Cancer screening – natural history, prediction and microsimulation
We will continue work on natural history modelling for cervical, breast and prostate cancer. Methods include HPC-intensive calibrations of simulation likelihoods using Bayesian methods and optimisation procedures for expensive or imprecise objective functions (Laure, Jauhiainen at AstraZenenca, Uncertainty Quantification with SeRC-Brain-IT). We will investigate a computational framework for storage and analysis of m icro-simulation experiments for calibration and prediction (Laure, Dowling).
Medical image analysis and deep learning, with applications to prostate biopsies and mammograms
The ability to digitise large quantities of medical images together with recent progress in the area of deep learning and stochastic modelling of highly structured systems offers an opportunity to change and improve diagnostic procedures for screening.
Trial design for prediction
Experimental design is an under-appreciated aspect of data science, where better design leads to more efficient parameter estimation and possibilities to address causality. We will contribute to two new studies:
- the STHLM3-MRI study to assess the combination of the S3M test with magnetic resonance imaging (MRI), and
- the ProBio randomised treatment trial for men with metastatic prostate cancer.
Translational bioinformatics: Statistical learning for patient stratification
Translational bioinformatics was introduced into eCPC during 2014, when formal collaborations with eSSENCE and the SciLifeLab Clinical Diagnostics facility in Uppsala were also initiated.
Brain-like approach to Machine Learning
The main aim of this project is to advance the development of hierarchical brain-like network architectures for holistic pattern discovery drawing from the computational insights into neural information processing in the brain in the context of sensory perception, multi-modal sensory fusion, sequence learning and memory association among others
Uncertainty quantification and sensitivity analysis in brain modelling
Uncertainty quantification and sensitivity analysis are important aspects of computational modelling, due to the need to assess the validity and precision of model predictions.
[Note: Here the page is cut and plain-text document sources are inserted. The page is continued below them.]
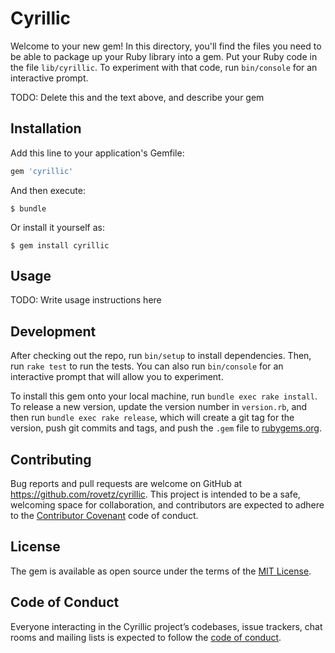 # Cyrillic

Welcome to your new gem! In this directory, you'll find the files you need to be able to package up your Ruby library into a gem. Put your Ruby code in the file `lib/cyrillic`. To experiment with that code, run `bin/console` for an interactive prompt.

TODO: Delete this and the text above, and describe your gem

## Installation

Add this line to your application's Gemfile:

```ruby
gem 'cyrillic'
```

And then execute:

    $ bundle

Or install it yourself as:

    $ gem install cyrillic

## Usage

TODO: Write usage instructions here

## Development

After checking out the repo, run `bin/setup` to install dependencies. Then, run `rake test` to run the tests. You can also run `bin/console` for an interactive prompt that will allow you to experiment.

To install this gem onto your local machine, run `bundle exec rake install`. To release a new version, update the version number in `version.rb`, and then run `bundle exec rake release`, which will create a git tag for the version, push git commits and tags, and push the `.gem` file to [rubygems.org](https://rubygems.org).

## Contributing

Bug reports and pull requests are welcome on GitHub at https://github.com/rovetz/cyrillic. This project is intended to be a safe, welcoming space for collaboration, and contributors are expected to adhere to the [Contributor Covenant](http://contributor-covenant.org) code of conduct.

## License

The gem is available as open source under the terms of the [MIT License](https://opensource.org/licenses/MIT).

## Code of Conduct

Everyone interacting in the Cyrillic project’s codebases, issue trackers, chat rooms and mailing lists is expected to follow the [code of conduct](https://github.com/rovetz/cyrillic/blob/master/CODE_OF_CONDUCT.md).
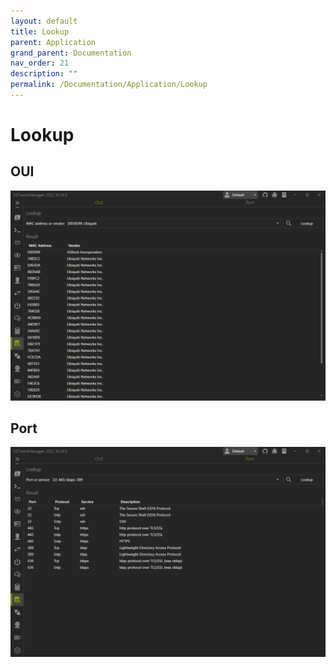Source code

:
 ```yaml
---
layout: default
title: Lookup
parent: Application
grand_parent: Documentation
nav_order: 21
description: ""
permalink: /Documentation/Application/Lookup
---
```


# Lookup

## OUI

![Lookup_OUI](21_Lookup_OUI.png)

## Port

![Lookup_Port](21_Lookup_Port.png)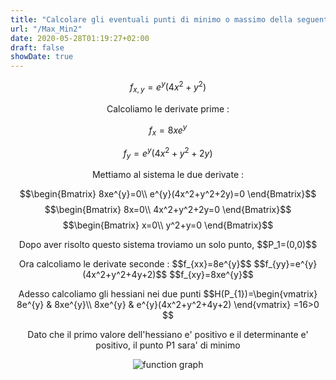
 ```yaml
---
title: "Calcolare gli eventuali punti di minimo o massimo della seguente funzione"
url: "/Max_Min2"
date: 2020-05-28T01:19:27+02:00
draft: false
showDate: true
---
```


$$f_{x,y}=e^y(4x^2+y^2)$$

<p align="center">Calcoliamo le derivate prime :

   $$ f_{x}=8xe^{y}$$

   $$ f_{y}=e^{y}(4x^2+y^2+2y)$$

</p>

<p align="center">Mettiamo al sistema le due derivate :

$$\begin{Bmatrix}
8xe^{y}=0\\
e^{y}(4x^2+y^2+2y)=0
\end{Bmatrix}$$
$$\begin{Bmatrix}
8x=0\\
4x^2+y^2+2y=0
\end{Bmatrix}$$
$$\begin{Bmatrix}
x=0\\
y^2+y=0
\end{Bmatrix}$$
</p>

<p align="center">Dopo aver risolto questo sistema troviamo un solo punto,
$$P_1=(0,0)$$
</p>

<p align="center">Ora calcoliamo le derivate seconde :
$$f_{xx}=8e^{y}$$
$$f_{yy}=e^{y}(4x^2+y^2+4y+2)$$
$$f_{xy}=8xe^{y}$$
</p>
<p align="center">Adesso calcoliamo gli hessiani nei due punti
$$H(P_{1})=\begin{vmatrix}
8e^{y} & 8xe^{y}\\
8xe^{y} & e^{y}(4x^2+y^2+4y+2)
\end{vmatrix}
=16>0
$$
</p>
<p align="center">Dato che il primo valore dell'hessiano e' positivo e il determinante e' positivo, il punto P1 sara' di minimo</p>
<p align="center">
    <img src = "https://i.imgur.com/Dl9MY9h.png"
         alt = "function graph" />
</p>

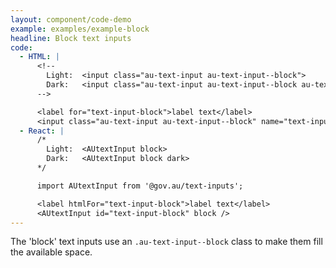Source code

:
 ```yaml
---
layout: component/code-demo
example: examples/example-block
headline: Block text inputs
code:
  - HTML: |
      <!--
        Light:  <input class="au-text-input au-text-input--block">
        Dark:   <input class="au-text-input au-text-input--block au-text-input--dark">
      -->

      <label for="text-input-block">label text</label>
      <input class="au-text-input au-text-input--block" name="text-input-block" id="text-input-block" type="text" value="value">
  - React: |
      /*
        Light:  <AUtextInput block>
        Dark:   <AUtextInput block dark>
      */

      import AUtextInput from '@gov.au/text-inputs';

      <label htmlFor="text-input-block">label text</label>
      <AUtextInput id="text-input-block" block />
---
```


The 'block' text inputs use an `.au-text-input--block` class to make them fill the available space.
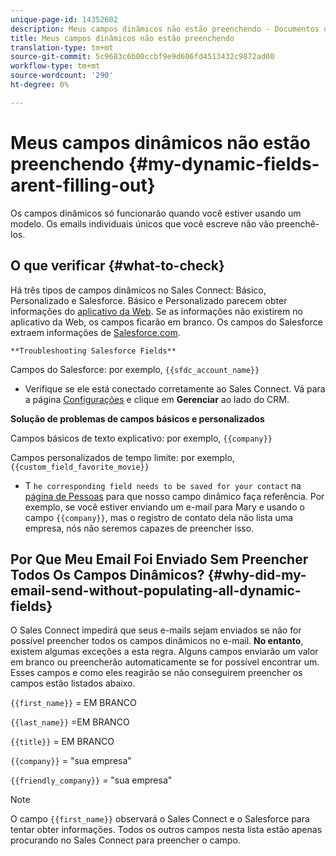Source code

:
 ```yaml
---
unique-page-id: 14352602
description: Meus campos dinâmicos não estão preenchendo - Documentos do Marketing - Documentação do produto
title: Meus campos dinâmicos não estão preenchendo
translation-type: tm+mt
source-git-commit: 5c9683c6b00ccbf9e9d606fd4513432c9872ad00
workflow-type: tm+mt
source-wordcount: '290'
ht-degree: 0%

---
```



# Meus campos dinâmicos não estão preenchendo {#my-dynamic-fields-arent-filling-out}

Os campos dinâmicos só funcionarão quando você estiver usando um modelo. Os emails individuais únicos que você escreve não vão preenchê-los.

## O que verificar {#what-to-check}

Há três tipos de campos dinâmicos no Sales Connect: Básico, Personalizado e Salesforce. Básico e Personalizado parecem obter informações do [aplicativo da Web](http://toutapp.com/login). Se as informações não existirem no aplicativo da Web, os campos ficarão em branco. Os campos do Salesforce extraem informações de [Salesforce.com](http://salesforce.com).

`**Troubleshooting Salesforce Fields**`

Campos do Salesforce: por exemplo, `{{sfdc_account_name}}`

* Verifique se ele está conectado corretamente ao Sales Connect. Vá para a página [Configurações](http://toutapp.com/next#settings) e clique em **Gerenciar** ao lado do CRM.

**Solução de problemas de campos básicos e personalizados**

Campos básicos de texto explicativo: por exemplo, `{{company}}`

Campos personalizados de tempo limite: por exemplo, `{{custom_field_favorite_movie}}`

* T `he corresponding field needs to be saved for your contact` na [página de Pessoas](http://toutapp.com/next#relationships) para que nosso campo dinâmico faça referência. Por exemplo, se você estiver enviando um e-mail para Mary e usando o campo `{{company}}`, mas o registro de contato dela não lista uma empresa, nós não seremos capazes de preencher isso.

## Por Que Meu Email Foi Enviado Sem Preencher Todos Os Campos Dinâmicos? {#why-did-my-email-send-without-populating-all-dynamic-fields}

O Sales Connect impedirá que seus e-mails sejam enviados se não for possível preencher todos os campos dinâmicos no e-mail. **No entanto**, existem algumas exceções a esta regra. Alguns campos enviarão um valor em branco ou preencherão automaticamente se for possível encontrar um. Esses campos e como eles reagirão se não conseguirem preencher os campos estão listados abaixo.

`{{first_name}}` = EM BRANCO

`{{last_name}}` =EM BRANCO

`{{title}}` = EM BRANCO

`{{company}}` = &quot;sua empresa&quot;

`{{friendly_company}}` = &quot;sua empresa&quot;

>[!NOTE]
>
>O campo `{{first_name}}` observará o Sales Connect e o Salesforce para tentar obter informações. Todos os outros campos nesta lista estão apenas procurando no Sales Connect para preencher o campo.

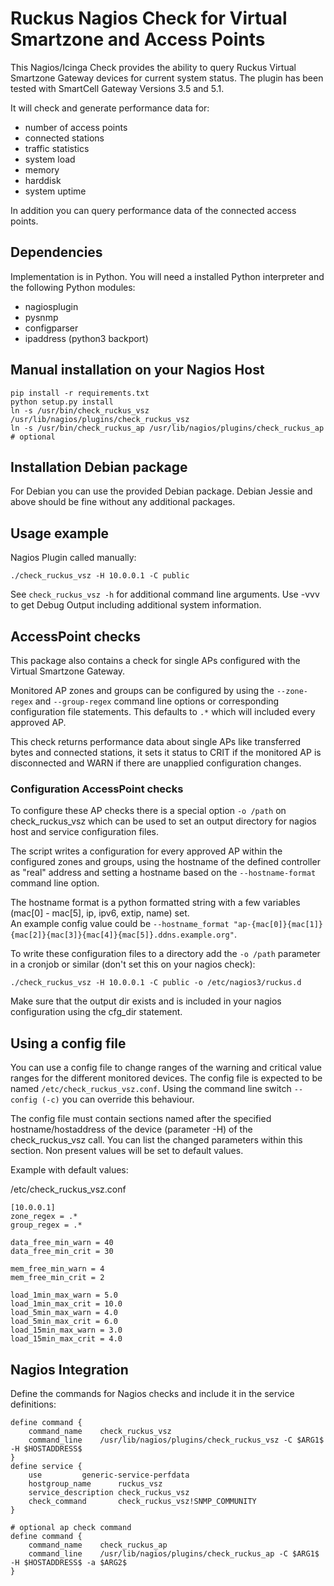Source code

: # Ruckus Nagios Check for Virtual Smartzone and Access Points

This Nagios/Icinga Check provides the ability to query Ruckus Virtual Smartzone Gateway devices for current system status.
The plugin has been tested with SmartCell Gateway Versions 3.5 and 5.1.

It will check and generate performance data for:

- number of access points
- connected stations
- traffic statistics
- system load
- memory
- harddisk
- system uptime
 
In addition you can query performance data of the connected access points. 
 
## Dependencies

Implementation is in Python. You will need a installed Python interpreter and the following Python modules:
  
- nagiosplugin
- pysnmp
- configparser
- ipaddress (python3 backport)

## Manual installation on your Nagios Host
```Shell
pip install -r requirements.txt
python setup.py install
ln -s /usr/bin/check_ruckus_vsz /usr/lib/nagios/plugins/check_ruckus_vsz
ln -s /usr/bin/check_ruckus_ap /usr/lib/nagios/plugins/check_ruckus_ap # optional
```

## Installation Debian package

For Debian you can use the provided Debian package. Debian Jessie and above should be fine without any additional packages. 

## Usage example

Nagios Plugin called manually:

```Shell
./check_ruckus_vsz -H 10.0.0.1 -C public
```

See `check_ruckus_vsz -h` for additional command line arguments. Use -vvv to get Debug Output including additional system information.

## AccessPoint checks

This package also contains a check for single APs configured with the Virtual Smartzone Gateway.

Monitored AP zones and groups can be configured by using the `--zone-regex` and `--group-regex` command line options or corresponding configuration file statements. 
This defaults to `.*` which will included every approved AP.

This check returns performance data about single APs like transferred bytes and connected stations,
it sets it status to CRIT if the monitored AP is disconnected and WARN if there are unapplied configuration changes.

### Configuration AccessPoint checks

To configure these AP checks there is a special option `-o /path` on check_ruckus_vsz which can be used to set
an output directory for nagios host and service configuration files.

The script writes a configuration for every approved AP within the configured zones and groups,
using the hostname of the defined controller as "real" address and setting a hostname based on the
`--hostname-format` command line option.

The hostname format is a python formatted string with a few variables (mac[0] - mac[5], ip, ipv6, extip, name) set.  
An example config value could be `--hostname_format "ap-{mac[0]}{mac[1]}{mac[2]}{mac[3]}{mac[4]}{mac[5]}.ddns.example.org"`.

To write these configuration files to a directory add the `-o /path` parameter in a cronjob or similar (don't set this on your nagios check):

```Shell
./check_ruckus_vsz -H 10.0.0.1 -C public -o /etc/nagios3/ruckus.d
```

Make sure that the output dir exists and is included in your nagios configuration using the cfg_dir statement. 

## Using a config file

You can use a config file to change ranges of the warning and critical value ranges for the different monitored devices. 
The config file is expected to be named `/etc/check_ruckus_vsz.conf`. Using the command line switch `--config (-c)` you can override this behaviour.

The config file must contain sections named after the specified hostname/hostaddress of the device (parameter -H) of the check_ruckus_vsz call.
You can list the changed parameters within this section. Non present values will be set to default values.

Example with default values:

/etc/check_ruckus_vsz.conf

```
[10.0.0.1]
zone_regex = .*
group_regex = .*

data_free_min_warn = 40
data_free_min_crit = 30

mem_free_min_warn = 4
mem_free_min_crit = 2

load_1min_max_warn = 5.0
load_1min_max_crit = 10.0
load_5min_max_warn = 4.0
load_5min_max_crit = 6.0
load_15min_max_warn = 3.0
load_15min_max_crit = 4.0
```

## Nagios Integration

Define the commands for Nagios checks and include it in the service definitions:

```
define command {
	command_name	check_ruckus_vsz
	command_line	/usr/lib/nagios/plugins/check_ruckus_vsz -C $ARG1$ -H $HOSTADDRESS$
}
define service {
	use			generic-service-perfdata
	hostgroup_name		ruckus_vsz
	service_description	check_ruckus_vsz
	check_command		check_ruckus_vsz!SNMP_COMMUNITY
}

# optional ap check command
define command {
	command_name	check_ruckus_ap
	command_line	/usr/lib/nagios/plugins/check_ruckus_ap -C $ARG1$ -H $HOSTADDRESS$ -a $ARG2$
}
```
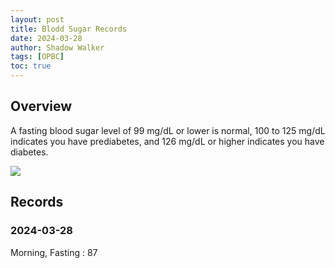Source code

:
 ```yaml
---
layout: post
title: Blodd Sugar Records
date: 2024-03-28
author: Shadow Walker
tags: [OPBC]
toc: true
---
```


## Overview

A fasting blood sugar level of 99 mg/dL or lower is normal, 100 to 125 mg/dL indicates you have prediabetes, and 126 mg/dL or higher indicates you have diabetes.

![](https://www.cdc.gov/diabetes/images/basics/CDC_Diabetes_Social_Ad_Concept_A2_Facebook.png)

## Records

### 2024-03-28

Morning, Fasting : 87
Brain network architecture and dynamics of short- and long-term memory
In this project we intend to study cortical network phenomena accompanying brain plasticity effects relevant to short- and long-term memory processes. The overarching aim is to enhance e-science approaches for studying brain networks developed at KTH and KI, and inject corresponding informatics workflows into the environments at SUBIC. PH plans to advance an existing spiking and non-spiking large-scale neural network models to simulate memory phenomena in close collaboration with AL.